■ ASSIGNED TASK ■
Report, as a single figure, how many lines in the records below include "CALgauge".

BEGIN INFORMATION

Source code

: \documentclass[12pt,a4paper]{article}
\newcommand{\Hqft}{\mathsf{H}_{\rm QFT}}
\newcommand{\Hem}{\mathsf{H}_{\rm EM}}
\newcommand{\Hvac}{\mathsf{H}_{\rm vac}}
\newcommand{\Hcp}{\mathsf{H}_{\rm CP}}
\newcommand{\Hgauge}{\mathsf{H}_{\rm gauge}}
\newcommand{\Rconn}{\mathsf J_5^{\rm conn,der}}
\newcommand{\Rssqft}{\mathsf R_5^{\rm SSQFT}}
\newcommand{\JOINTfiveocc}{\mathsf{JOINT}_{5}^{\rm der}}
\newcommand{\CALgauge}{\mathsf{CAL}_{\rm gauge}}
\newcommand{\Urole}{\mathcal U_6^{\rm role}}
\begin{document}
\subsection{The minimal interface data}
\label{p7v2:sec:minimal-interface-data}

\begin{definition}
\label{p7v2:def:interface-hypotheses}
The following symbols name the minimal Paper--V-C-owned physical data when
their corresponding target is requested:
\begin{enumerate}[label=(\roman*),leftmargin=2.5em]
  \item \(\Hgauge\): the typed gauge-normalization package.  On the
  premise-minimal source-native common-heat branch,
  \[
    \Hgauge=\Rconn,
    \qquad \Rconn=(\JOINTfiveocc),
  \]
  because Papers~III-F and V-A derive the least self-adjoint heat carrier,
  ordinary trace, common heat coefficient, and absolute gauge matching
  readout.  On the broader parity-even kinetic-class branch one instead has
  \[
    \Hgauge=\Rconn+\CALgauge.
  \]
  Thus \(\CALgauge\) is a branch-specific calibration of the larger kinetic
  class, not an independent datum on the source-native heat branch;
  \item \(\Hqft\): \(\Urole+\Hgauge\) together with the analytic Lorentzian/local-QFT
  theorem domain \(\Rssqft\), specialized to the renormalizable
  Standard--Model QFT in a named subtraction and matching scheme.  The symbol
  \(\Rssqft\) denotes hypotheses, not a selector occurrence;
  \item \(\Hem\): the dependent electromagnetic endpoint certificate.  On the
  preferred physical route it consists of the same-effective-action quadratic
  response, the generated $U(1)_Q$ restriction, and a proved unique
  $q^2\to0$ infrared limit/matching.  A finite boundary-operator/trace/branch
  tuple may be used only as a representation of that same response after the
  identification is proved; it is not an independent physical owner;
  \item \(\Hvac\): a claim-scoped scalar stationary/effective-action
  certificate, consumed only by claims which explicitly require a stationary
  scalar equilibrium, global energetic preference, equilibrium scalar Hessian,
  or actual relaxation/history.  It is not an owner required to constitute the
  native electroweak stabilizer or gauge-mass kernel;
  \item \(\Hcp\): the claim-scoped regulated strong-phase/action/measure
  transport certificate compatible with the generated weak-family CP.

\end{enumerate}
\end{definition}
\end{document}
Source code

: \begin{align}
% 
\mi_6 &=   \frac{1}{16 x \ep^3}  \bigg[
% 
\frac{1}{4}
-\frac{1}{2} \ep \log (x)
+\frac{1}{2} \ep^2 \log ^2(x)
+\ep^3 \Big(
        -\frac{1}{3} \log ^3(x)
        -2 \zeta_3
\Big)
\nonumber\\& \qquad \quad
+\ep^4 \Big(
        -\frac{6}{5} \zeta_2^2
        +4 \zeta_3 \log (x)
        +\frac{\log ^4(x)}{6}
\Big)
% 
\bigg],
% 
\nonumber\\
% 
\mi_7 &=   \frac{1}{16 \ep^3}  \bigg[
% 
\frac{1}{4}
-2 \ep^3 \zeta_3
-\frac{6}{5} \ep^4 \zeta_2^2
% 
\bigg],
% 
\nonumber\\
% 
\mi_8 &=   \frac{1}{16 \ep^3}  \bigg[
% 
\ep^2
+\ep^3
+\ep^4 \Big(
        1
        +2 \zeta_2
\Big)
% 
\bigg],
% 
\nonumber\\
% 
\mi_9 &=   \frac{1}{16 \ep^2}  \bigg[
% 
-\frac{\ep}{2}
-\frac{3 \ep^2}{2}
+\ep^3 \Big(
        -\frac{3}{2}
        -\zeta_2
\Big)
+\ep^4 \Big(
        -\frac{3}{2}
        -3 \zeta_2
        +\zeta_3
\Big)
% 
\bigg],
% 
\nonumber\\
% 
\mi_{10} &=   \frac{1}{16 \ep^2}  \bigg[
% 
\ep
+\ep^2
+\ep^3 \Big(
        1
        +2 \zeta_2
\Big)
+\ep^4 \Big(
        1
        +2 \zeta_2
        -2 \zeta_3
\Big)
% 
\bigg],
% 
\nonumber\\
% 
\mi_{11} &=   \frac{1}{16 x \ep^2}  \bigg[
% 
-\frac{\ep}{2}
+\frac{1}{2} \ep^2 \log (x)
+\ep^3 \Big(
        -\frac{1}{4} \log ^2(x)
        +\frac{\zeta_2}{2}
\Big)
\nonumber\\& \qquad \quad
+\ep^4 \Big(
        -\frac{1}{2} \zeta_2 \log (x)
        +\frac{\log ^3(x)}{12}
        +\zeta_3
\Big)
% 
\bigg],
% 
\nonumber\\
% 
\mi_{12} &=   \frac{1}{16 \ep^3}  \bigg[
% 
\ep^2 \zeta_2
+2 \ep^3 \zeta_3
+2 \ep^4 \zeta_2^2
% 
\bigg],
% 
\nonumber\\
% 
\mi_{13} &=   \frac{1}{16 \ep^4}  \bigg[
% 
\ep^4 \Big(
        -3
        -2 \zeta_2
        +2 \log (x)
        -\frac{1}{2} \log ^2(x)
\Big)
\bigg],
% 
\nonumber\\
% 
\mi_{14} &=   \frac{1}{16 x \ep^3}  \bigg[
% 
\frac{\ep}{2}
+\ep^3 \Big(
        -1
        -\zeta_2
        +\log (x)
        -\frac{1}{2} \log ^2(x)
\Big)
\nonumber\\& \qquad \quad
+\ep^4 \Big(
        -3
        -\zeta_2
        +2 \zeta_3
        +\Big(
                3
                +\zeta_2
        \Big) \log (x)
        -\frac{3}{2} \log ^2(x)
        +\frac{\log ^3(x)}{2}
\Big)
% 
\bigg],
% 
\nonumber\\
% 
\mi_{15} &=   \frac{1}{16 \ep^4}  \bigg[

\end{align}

END INFORMATION

■ REPLY ■
3